How? Measure ULA places a real estate transfer tax on sales of properties over $5 Million. It is estimated to raise an impressive $875 Million — possibly up to $923 Million — per year to fund the priorities listed above.

The Measure’s Campaign Co-Chair, ACT-LA Coalition Director Laura Raymond, was on hand, telling the crowd, “This is going to be the biggest investment L.A. ever makes in affordable housing and homelessness prevention.” She added, “How are we going to get that? By taxing millionaires and billionaires that have made a killing off the real estate market. Measure ULA, if passed in November, is going to completely transform the city.” Raymond explained that hotels and motels will be purchased, unused apartment buildings will be revitalized, and a social housing program will be developed. Each of these efforts is intended to get people immediately into housing more quickly than previous efforts have been able to.

The campaign will also “Fully fund the Right to Counsel program” said Raymond, who reminded the crowd that landlords always have a lawyer in court, but innocent tenants rarely do. These activists want to change that. She also highlighted the disturbing trend of senior homelessness, saying it is on a path to triple over the next decade unless ULA passes and can intervene with rental assistance.
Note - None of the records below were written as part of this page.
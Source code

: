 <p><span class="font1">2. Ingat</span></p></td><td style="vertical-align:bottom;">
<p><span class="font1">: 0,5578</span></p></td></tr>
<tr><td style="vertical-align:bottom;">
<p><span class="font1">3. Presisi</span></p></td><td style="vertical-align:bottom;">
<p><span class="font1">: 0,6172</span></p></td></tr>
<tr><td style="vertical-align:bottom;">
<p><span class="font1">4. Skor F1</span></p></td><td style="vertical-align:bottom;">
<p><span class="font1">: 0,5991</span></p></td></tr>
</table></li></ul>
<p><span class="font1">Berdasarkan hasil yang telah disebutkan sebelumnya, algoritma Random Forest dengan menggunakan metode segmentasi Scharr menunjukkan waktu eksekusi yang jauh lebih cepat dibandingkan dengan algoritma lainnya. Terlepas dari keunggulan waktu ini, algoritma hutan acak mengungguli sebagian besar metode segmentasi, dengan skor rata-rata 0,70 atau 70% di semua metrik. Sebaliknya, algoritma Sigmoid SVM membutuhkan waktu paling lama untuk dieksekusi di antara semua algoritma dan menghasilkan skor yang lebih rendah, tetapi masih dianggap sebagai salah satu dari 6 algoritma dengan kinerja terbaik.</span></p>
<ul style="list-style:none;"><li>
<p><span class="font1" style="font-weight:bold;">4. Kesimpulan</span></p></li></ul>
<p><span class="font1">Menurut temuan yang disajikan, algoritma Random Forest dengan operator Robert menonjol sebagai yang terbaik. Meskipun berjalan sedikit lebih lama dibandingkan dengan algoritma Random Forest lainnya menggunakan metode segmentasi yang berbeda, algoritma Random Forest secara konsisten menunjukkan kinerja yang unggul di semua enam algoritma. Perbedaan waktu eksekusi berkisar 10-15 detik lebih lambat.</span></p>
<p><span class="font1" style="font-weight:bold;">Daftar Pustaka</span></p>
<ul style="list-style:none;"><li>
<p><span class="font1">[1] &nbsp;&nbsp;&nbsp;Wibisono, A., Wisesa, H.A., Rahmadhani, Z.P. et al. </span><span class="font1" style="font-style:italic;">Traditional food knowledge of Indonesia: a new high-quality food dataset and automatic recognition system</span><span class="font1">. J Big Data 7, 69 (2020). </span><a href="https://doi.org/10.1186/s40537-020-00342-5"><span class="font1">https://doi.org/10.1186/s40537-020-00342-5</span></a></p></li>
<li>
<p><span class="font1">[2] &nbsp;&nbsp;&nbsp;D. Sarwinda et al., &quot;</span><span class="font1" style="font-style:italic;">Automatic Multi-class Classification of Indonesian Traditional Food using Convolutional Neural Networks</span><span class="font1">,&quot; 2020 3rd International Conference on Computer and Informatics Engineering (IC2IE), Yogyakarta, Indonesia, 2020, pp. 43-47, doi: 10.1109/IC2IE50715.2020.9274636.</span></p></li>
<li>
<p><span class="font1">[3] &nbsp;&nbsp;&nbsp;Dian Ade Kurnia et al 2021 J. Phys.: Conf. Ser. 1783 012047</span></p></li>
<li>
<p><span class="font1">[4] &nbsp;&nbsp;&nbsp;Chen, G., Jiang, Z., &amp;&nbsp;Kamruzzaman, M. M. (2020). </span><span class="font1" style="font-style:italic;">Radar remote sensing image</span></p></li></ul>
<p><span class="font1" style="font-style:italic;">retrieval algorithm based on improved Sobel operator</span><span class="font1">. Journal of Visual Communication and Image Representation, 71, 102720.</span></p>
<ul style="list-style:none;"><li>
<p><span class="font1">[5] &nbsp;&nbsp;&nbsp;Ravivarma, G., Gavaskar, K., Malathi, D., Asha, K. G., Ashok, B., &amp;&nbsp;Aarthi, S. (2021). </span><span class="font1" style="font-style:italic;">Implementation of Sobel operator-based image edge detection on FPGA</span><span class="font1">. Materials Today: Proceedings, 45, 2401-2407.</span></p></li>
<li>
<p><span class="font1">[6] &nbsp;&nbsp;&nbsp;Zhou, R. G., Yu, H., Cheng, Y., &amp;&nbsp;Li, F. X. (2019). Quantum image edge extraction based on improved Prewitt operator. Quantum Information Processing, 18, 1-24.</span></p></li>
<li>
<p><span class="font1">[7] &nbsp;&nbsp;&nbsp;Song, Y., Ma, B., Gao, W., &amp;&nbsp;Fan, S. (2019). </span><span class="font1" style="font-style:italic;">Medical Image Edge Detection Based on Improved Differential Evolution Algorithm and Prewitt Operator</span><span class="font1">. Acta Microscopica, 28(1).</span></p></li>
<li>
A Safe Place for Youth is one budding new housing provider who is committed to putting ULA money to work. According to the organization’s Senior Manager for Youth Policy and Advocacy Dexter O’Connell, a Safe Place for Youth is already at work on its first affordable housing development of a 40-unit property, though he acknowledges, “We know 40 units is not enough,” and that they are committed to more. He thinks the measure will be more successful than past efforts given that Measure ULA has been, “Informed by the lessons of building this type of housing in general.” The organization’s Executive Director, Erika Hartman, was also on hand to encourage activists and volunteers.

David Levitus, Executive Director of the group L.A. Forward – which is dedicated to ensuring quality housing, transportation, jobs, schools, and green space – explained the importance of Measure ULA stating, “I think it’s very unique because of both the amount of money it’s going to raise – over $800 Million a year – and the fact that it’s permanent. It’s not a one-time thing. It’s annual, year-in and year-out.” He added an additional benefit is that Measure ULA won’t have to leverage several different sources of funding, the coordination of which has severely slowed and added tremendous expense to housing efforts.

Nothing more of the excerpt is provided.